- TASK TO COMPLETE -
Each line of the listing below that includes "ziemię" should be reported.

- INPUT MATERIAL -
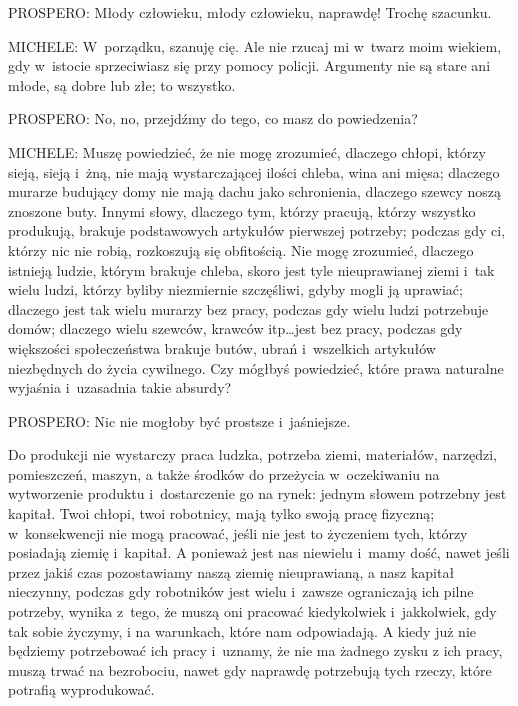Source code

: \documentclass[oneside,polish,11pt,sfheadings]{mwbk}
\begin{document}
 
\noindent PROSPERO: Młody człowieku, młody człowieku, naprawdę! Trochę szacunku. 




 
\noindent MICHELE: W~porządku, szanuję cię. Ale nie rzucaj mi w~twarz moim wiekiem, gdy w~istocie sprzeciwiasz się przy pomocy
policji. Argumenty nie są stare ani młode, są dobre lub złe; to wszystko. 




 
\noindent PROSPERO: No, no, przejdźmy do tego, co masz do powiedzenia? 




 
\noindent MICHELE: Muszę powiedzieć, że nie mogę zrozumieć, dlaczego chłopi, którzy sieją, sieją i~żną, nie mają wystarczającej
ilości chleba, wina ani mięsa; dlaczego murarze budujący domy nie mają dachu jako schronienia, dlaczego szewcy noszą
znoszone buty. Innymi słowy, dlaczego tym, którzy pracują, którzy wszystko produkują, brakuje podstawowych artykułów
pierwszej potrzeby; podczas gdy ci, którzy nic nie robią, rozkoszują się obfitością. Nie mogę zrozumieć, dlaczego
istnieją ludzie, którym brakuje chleba, skoro jest tyle nieuprawianej ziemi i~tak wielu ludzi, którzy byliby
niezmiernie szczęśliwi, gdyby mogli ją uprawiać; dlaczego jest tak wielu murarzy bez pracy, podczas gdy wielu ludzi
potrzebuje domów; dlaczego wielu szewców, krawców itp\ldots jest bez pracy, podczas gdy większości społeczeństwa brakuje
butów, ubrań i~wszelkich artykułów niezbędnych do życia cywilnego. Czy mógłbyś powiedzieć, które prawa naturalne
wyjaśnia i~uzasadnia takie absurdy? 




 
\noindent PROSPERO: Nic nie mogłoby być prostsze i~jaśniejsze. 

 
Do produkcji nie wystarczy praca ludzka, potrzeba ziemi, materiałów, narzędzi, pomieszczeń, maszyn, a także środków do
przeżycia w~oczekiwaniu na wytworzenie produktu i~dostarczenie go na rynek: jednym słowem potrzebny jest kapitał. Twoi
chłopi, twoi robotnicy, mają tylko swoją pracę fizyczną; w~konsekwencji nie mogą pracować, jeśli nie jest to życzeniem
tych, którzy posiadają ziemię i~kapitał. A ponieważ jest nas niewielu i~mamy dość, nawet jeśli przez jakiś czas
pozostawiamy naszą ziemię nieuprawianą, a nasz kapitał nieczynny, podczas gdy robotników jest wielu i~zawsze
ograniczają ich pilne potrzeby, wynika z~tego, że muszą oni pracować kiedykolwiek i~jakkolwiek, gdy tak sobie życzymy,
i na warunkach, które nam odpowiadają. A kiedy już nie będziemy potrzebować ich pracy i~uznamy, że nie ma żadnego zysku
z ich pracy, muszą trwać na bezrobociu, nawet gdy naprawdę potrzebują tych rzeczy, które potrafią wyprodukować. 
\end{document}
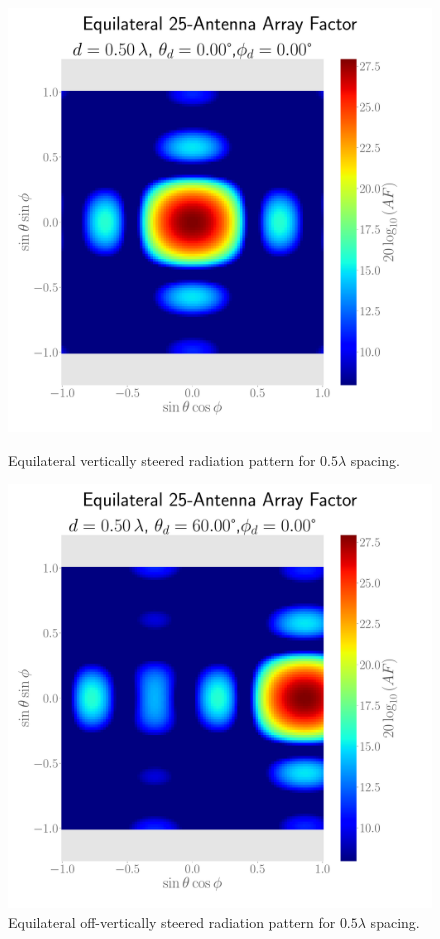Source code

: \begin{figure}[H]
  \begin{minipage}[t]{0.45\textwidth}
    \centering
    \includegraphics[width=\textwidth]{graphics/task_3/equilat-0.50-lambda-0.00-theta-0.00-phi-radpat.pdf}
    \caption{Equilateral vertically steered radiation pattern for $0.5\lambda$ spacing.}\label{fig:rad-equilat-0.5-0}
  \end{minipage}\hfill
  \begin{minipage}[t]{0.45\textwidth}
    \centering
    \includegraphics[width=\textwidth]{graphics/task_3/equilat-0.50-lambda-60.00-theta-0.00-phi-radpat.pdf}
    \caption{Equilateral off-vertically steered radiation pattern for $0.5\lambda$ spacing.}\label{fig:rad-equilat-0.5-60}
   \end{minipage}
\end{figure}


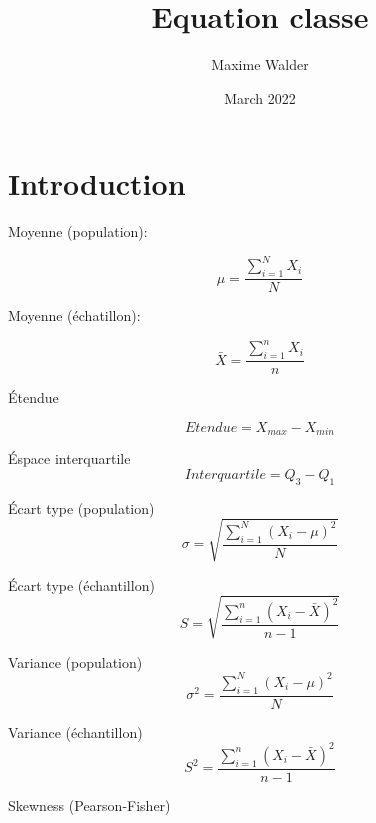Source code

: \documentclass{article}
\title{Equation classe}
\author{Maxime Walder}
\date{March 2022}
\begin{document}
\maketitle

\section{Introduction}

\bigskip

Moyenne (population):\par
\begin{equation}
    \mu = \frac{\sum_{i=1}^{N} X_i}{N}
\end{equation}

Moyenne (échatillon): \par


\begin{equation}
    \bar{X} = \frac{\sum_{i=1}^{n} X_i}{n}
\end{equation}

\bigskip

Étendue

\begin{equation}
    Etendue = X_{max} - X_{min}
\end{equation}

\bigskip


Éspace interquartile
\begin{equation}
    Interquartile = Q_3 - Q_1
\end{equation}


\bigskip


Écart type (population)
\begin{equation}
    \sigma = \sqrt{\frac{\sum_{i=1}^{N} (X_i - \mu)^2}{N}}
\end{equation}


Écart type (échantillon)
\begin{equation}
    S = \sqrt{\frac{\sum_{i=1}^{n} (X_i - \bar{X})^2}{n-1}}
\end{equation}


Variance (population)
\begin{equation}
    \sigma^2 = \frac{\sum_{i=1}^{N} (X_i - \mu)^2}{N}
\end{equation}


Variance (échantillon)
\begin{equation}
    S^2 = \frac{\sum_{i=1}^{n} (X_i - \bar{X})^2}{n-1}
\end{equation}

Skewness (Pearson-Fisher)
\end{document}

- OUTPUT FOR THIS EXERCISE -
tych, którzy posiadają ziemię i~kapitał. A ponieważ jest nas niewielu i~mamy dość, nawet jeśli przez jakiś czas
pozostawiamy naszą ziemię nieuprawianą, a nasz kapitał nieczynny, podczas gdy robotników jest wielu i~zawsze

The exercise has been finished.